Pese a que George Clooney y Russell Crowe nunca compartieron un set de filmación, sí protagonizaron un duelo de egos digno de cualquier guion de Hollywood. Lo que comenzó como un dardo público del “Gladiador” contra la faceta comercial de sus colegas, escaló en una guerra de declaraciones cargada de ironía que se resolvió con un disco de rock.

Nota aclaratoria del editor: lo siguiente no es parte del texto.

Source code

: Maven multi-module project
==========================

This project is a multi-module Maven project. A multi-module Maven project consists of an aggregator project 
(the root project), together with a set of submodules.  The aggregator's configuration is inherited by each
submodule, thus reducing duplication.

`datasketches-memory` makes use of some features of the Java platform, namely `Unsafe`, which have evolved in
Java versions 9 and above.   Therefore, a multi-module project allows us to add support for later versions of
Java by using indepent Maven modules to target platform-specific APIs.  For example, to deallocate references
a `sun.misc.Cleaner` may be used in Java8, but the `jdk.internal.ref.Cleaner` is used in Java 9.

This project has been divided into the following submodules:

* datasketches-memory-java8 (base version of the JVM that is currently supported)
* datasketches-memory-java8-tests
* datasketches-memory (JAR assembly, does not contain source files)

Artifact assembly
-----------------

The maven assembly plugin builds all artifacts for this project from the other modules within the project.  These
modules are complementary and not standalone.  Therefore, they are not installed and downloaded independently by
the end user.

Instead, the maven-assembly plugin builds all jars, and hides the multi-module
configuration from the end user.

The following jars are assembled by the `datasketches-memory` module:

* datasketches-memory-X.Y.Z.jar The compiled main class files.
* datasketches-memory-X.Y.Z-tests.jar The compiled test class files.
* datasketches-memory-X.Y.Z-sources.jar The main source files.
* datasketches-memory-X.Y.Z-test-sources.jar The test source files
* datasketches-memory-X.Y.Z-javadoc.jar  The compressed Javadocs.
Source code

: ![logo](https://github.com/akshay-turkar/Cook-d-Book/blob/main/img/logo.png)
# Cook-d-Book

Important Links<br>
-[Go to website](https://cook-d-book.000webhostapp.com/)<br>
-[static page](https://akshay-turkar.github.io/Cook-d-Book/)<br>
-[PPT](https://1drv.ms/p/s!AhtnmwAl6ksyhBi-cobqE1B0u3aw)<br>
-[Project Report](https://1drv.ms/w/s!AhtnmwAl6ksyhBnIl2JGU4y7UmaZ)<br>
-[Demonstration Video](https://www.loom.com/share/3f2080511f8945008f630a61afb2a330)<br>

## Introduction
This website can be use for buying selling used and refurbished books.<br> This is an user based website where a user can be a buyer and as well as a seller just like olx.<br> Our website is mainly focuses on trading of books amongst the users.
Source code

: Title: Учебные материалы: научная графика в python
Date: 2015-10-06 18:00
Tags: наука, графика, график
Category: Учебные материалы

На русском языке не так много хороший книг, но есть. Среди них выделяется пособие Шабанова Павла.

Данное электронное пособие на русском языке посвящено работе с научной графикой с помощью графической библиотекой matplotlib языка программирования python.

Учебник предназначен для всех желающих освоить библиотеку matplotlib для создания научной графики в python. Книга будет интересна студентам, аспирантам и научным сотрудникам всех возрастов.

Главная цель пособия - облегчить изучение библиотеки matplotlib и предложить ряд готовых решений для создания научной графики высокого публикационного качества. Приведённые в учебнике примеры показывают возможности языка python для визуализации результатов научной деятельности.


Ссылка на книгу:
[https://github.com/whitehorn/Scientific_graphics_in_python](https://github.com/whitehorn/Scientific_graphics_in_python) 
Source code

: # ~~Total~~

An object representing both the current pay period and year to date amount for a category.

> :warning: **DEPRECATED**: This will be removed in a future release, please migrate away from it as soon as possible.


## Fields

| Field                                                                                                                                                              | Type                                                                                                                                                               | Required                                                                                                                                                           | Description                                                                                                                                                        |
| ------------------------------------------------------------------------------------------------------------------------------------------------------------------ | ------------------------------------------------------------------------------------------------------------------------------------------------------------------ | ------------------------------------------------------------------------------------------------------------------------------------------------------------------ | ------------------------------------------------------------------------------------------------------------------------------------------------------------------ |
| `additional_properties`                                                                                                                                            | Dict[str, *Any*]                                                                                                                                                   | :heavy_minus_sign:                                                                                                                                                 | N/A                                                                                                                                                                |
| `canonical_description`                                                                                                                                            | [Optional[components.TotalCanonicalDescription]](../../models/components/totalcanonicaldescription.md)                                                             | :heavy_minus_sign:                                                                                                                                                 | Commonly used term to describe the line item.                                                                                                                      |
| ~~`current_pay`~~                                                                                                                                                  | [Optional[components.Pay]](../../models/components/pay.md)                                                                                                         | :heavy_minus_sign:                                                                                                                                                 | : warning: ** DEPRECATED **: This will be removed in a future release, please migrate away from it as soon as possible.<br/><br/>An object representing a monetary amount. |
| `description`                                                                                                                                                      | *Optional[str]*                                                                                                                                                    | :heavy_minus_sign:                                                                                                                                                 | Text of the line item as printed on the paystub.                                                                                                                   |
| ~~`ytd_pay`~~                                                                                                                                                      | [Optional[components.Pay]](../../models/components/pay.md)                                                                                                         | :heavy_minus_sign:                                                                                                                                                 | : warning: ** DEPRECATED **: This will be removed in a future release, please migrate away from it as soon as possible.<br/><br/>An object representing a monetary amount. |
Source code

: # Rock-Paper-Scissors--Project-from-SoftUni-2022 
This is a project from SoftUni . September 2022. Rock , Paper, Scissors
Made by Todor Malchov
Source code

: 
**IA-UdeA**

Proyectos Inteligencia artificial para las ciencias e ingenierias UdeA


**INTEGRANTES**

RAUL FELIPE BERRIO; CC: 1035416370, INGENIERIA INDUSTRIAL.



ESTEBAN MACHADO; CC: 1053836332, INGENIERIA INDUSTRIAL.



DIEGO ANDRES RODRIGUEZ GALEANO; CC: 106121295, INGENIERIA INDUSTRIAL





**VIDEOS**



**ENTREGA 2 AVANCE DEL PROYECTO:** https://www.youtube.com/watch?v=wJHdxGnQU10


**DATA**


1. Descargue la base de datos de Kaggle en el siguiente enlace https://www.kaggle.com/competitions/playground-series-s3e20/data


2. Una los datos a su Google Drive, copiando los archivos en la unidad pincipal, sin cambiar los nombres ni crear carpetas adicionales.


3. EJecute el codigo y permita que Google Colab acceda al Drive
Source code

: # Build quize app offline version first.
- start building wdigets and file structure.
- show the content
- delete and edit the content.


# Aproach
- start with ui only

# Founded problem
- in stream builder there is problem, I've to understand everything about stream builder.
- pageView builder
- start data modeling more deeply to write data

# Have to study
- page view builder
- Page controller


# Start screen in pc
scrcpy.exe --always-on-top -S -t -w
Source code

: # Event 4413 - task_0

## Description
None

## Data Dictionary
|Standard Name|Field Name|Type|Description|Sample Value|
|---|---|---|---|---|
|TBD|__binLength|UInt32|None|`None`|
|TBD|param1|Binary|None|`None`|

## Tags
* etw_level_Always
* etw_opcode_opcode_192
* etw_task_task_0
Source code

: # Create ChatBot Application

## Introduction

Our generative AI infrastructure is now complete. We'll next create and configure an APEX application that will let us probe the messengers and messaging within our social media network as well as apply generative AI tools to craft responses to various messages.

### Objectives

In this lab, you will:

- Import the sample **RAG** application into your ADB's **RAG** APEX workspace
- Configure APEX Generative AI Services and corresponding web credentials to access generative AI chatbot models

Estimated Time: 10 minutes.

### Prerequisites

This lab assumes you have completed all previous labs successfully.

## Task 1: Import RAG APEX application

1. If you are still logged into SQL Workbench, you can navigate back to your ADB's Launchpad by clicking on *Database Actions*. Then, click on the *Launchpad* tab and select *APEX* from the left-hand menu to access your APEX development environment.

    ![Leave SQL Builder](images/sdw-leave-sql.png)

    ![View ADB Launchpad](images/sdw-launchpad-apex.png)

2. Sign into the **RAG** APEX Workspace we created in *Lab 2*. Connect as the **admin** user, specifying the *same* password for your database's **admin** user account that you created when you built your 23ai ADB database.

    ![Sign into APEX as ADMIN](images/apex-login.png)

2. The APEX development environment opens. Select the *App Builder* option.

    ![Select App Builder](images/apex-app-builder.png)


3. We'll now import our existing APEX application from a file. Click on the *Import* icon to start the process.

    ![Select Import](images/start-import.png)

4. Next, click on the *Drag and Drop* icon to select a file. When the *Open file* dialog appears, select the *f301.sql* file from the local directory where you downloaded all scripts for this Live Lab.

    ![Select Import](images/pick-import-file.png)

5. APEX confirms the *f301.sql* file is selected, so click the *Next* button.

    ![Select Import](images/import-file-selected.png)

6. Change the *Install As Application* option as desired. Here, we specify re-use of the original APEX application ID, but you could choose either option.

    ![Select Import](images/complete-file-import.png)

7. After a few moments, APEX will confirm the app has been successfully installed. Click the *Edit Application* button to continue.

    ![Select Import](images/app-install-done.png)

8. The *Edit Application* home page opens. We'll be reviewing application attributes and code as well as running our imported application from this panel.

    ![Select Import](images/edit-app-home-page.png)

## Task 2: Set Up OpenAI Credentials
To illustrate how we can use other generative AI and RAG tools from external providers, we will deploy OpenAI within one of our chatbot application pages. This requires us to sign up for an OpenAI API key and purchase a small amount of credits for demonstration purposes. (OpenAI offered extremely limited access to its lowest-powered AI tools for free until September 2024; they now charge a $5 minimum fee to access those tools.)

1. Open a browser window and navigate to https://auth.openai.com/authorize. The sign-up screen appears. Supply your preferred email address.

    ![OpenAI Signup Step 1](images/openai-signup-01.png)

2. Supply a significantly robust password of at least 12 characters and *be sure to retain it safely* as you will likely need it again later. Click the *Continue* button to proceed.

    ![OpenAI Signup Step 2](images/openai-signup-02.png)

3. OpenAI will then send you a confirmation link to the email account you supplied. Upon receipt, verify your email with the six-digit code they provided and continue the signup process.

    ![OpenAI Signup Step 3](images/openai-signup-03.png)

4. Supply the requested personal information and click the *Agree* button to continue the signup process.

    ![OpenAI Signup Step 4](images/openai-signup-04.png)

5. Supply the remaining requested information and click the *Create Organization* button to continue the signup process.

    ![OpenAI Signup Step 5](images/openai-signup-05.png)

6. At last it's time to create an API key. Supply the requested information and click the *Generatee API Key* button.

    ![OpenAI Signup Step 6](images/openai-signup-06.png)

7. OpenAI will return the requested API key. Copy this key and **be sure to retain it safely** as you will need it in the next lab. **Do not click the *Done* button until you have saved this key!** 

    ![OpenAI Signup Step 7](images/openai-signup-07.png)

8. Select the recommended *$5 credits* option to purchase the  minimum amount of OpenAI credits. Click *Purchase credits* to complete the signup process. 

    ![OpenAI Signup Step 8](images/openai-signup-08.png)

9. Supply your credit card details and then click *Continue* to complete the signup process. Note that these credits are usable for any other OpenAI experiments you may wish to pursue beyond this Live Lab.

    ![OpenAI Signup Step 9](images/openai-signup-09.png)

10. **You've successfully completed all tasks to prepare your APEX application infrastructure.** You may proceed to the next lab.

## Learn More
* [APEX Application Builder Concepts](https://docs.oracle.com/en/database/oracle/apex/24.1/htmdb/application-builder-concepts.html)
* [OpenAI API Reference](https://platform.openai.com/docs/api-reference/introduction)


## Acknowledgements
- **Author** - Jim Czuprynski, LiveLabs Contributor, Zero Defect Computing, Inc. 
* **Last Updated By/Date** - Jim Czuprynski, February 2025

Todo comenzó en los primeros años de los 2000, cuando Crowe estaba en la cima de su carrera tras ganar el Óscar al Mejor Actor por su papel de Máximo Décimo Meridio en Gladiador. En aquel entonces, decidió lanzar un ataque frontal contra el “comercialismo” de sus colegas. En una entrevista con la revista GQ, el actor apuntó hacia George Clooney, Harrison Ford y Robert De Niro, acusándolos de ser “vendidos” por prestar su imagen para anuncios publicitarios de trajes y café en el extranjero.
“Yo no uso mi fama para vender trajes en España”, lanzó sin filtro el neozelandés, al sugerir que sus compañeros sacrificaban su integridad artística por dinero extra. Para Crowe, aquello era inaceptable. “Para mí es un sacrilegio; es una contradicción total con el contrato que tenés con tu audiencia”, sentenció.
Lejos de ofenderse, Clooney respondió con sarcasmo al burlarse de la banda de rock de Crowe, 30 Odd Foot of Grunts. El protagonista de La gran estafa (2001) llegó a decir que él y los otros actores señalados pensaban armar un grupo llamado “Grunting for 30 Feet”, una parodia directa al nombre de la agrupación de Russell. Además, George no se quedó callado ante la acusación de “comercial”: “Russell nos llamó ‘vendidos’ y lo curioso es que lo hizo mientras promocionaba una película por la que le pagaron 20 millones de dólares”. Aquella burla a su música fue la gota que colmó el vaso y lo que llevó a Crowe a soltar su famosa frase: “¿Quién carajos se cree este tipo?”.
Sin embargo, lo que parecía ser una enemistad destinada a durar décadas dio un giro inesperado. Como sabían que iban a cruzarse en los Globos de Oro de 2006, donde ambos estaban nominados en categorías importantes -Clooney como Mejor Actor de Reparto por Syriana (terna que ganó) y Crowe como Mejor Actor de Drama por Cinderella Man-, el “Gladiador” le envió a su colega un regalo como reconciliación.
Aquel curioso envío incluía un ejemplar de sus propios poemas escritos a mano y un disco de su banda, el mismo proyecto musical que George había ridiculizado poco antes, el cual venía acompañado de una nota. “La nota decía algo así como: ‘Escuché que tuvimos una pelea, pero yo nunca dije eso de ti, George. Realmente te respeto’”, reveló Clooney tiempo después.
Años más tarde, en una entrevista con la revista Esquire, el actor recordó el episodio entre risas. “Me envió un disco de su música y un libro de poesías. Creo que fue su forma de decir: ‘Hagamos las paces antes de que nos crucemos en los Globos de Oro’ y le pegara o algo así”, contó. Sobre la supuesta mala interpretación de los periodistas que alegó Russell Crowe, George Clooney fue tajante: “Él decía que lo habían citado mal, y yo pensaba: ‘Claro, citaron mal a Russell, me citaron mal a mí, citaron mal a todos los periodistas del mundo al mismo tiempo’”.